Whichever one you tell to display the dialog, you can tell to activate first, so that's not a big deal. What is a big deal is that on 10.6 I can't get another user's System Events to display a dialog even using sudo.

It's probably better not to explicitly activate either one. The user we're trying to alert is probably in the middle of something, and won't appreciate having keyboard focus yanked away from him peremptorily. If Finder's not in front, it beeps and bounces its icon, but lets the user finish what he was doing. (Imagine a situation where the user is about to press the return key. If we activate Finder (or System Events) and put up a dialog at that precise moment, the user's keypress will dismiss the dialog they didn't have a chance to read.) Of course, they might not appreciate being kicked off the machine either, but at least they get to finish what they were doing. And isn't that, after all, what we're really after? Letting them finish before the machine restarts?

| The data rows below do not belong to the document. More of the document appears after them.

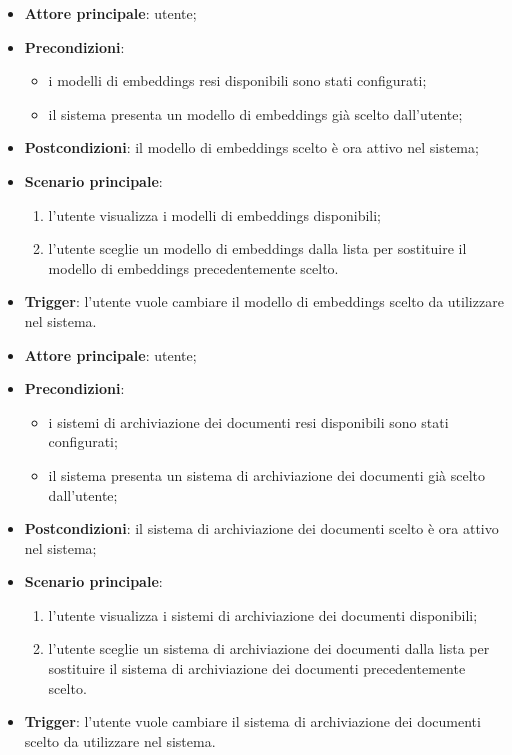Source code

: \documentclass[10pt, a4paper]{article}
\begin{document}
    \begin{itemize}
        \item \textbf{Attore principale}: utente;
        \item \textbf{Precondizioni}: 
        \begin{itemize}
            \item i modelli di embeddings resi disponibili sono stati configurati;
            \item il sistema presenta un modello di embeddings già scelto dall'utente;
        \end{itemize}
        \item \textbf{Postcondizioni}: il modello di embeddings scelto è ora attivo nel sistema;
        \item \textbf{Scenario principale}:
            \begin{enumerate}
                \item l’utente visualizza i modelli di embeddings disponibili;
                \item l’utente sceglie un modello di embeddings dalla lista per sostituire il modello di embeddings precedentemente scelto.
            \end{enumerate}
        \item \textbf{Trigger}: l’utente vuole cambiare il modello di embeddings scelto da utilizzare nel sistema.
    \end{itemize}

    \begin{itemize}
        \item \textbf{Attore principale}: utente;
        \item \textbf{Precondizioni}: 
        \begin{itemize}
            \item i sistemi di archiviazione dei documenti resi disponibili sono stati configurati;
            \item il sistema presenta un sistema di archiviazione dei documenti già scelto dall'utente;
        \end{itemize}
        \item \textbf{Postcondizioni}: il sistema di archiviazione dei documenti scelto è ora attivo nel sistema;
        \item \textbf{Scenario principale}:
            \begin{enumerate}
                \item l’utente visualizza i sistemi di archiviazione dei documenti disponibili;
                \item l’utente sceglie un sistema di archiviazione dei documenti dalla lista per sostituire il sistema di archiviazione dei documenti precedentemente scelto.
            \end{enumerate}
        \item \textbf{Trigger}: l’utente vuole cambiare il sistema di archiviazione dei documenti scelto da utilizzare nel sistema.
    \end{itemize}
\end{document}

For historical reasons, there's a lot of overlap between Finder and System Events, the primary division of labor being that Finder now focuses on the GUI and foists everything else off onto System Events. Displaying a dialog is definitely GUI, so Finder is the one we should by rights be talking to anyway. Finder's response (beeping and bouncing its icon) is the correct behavior.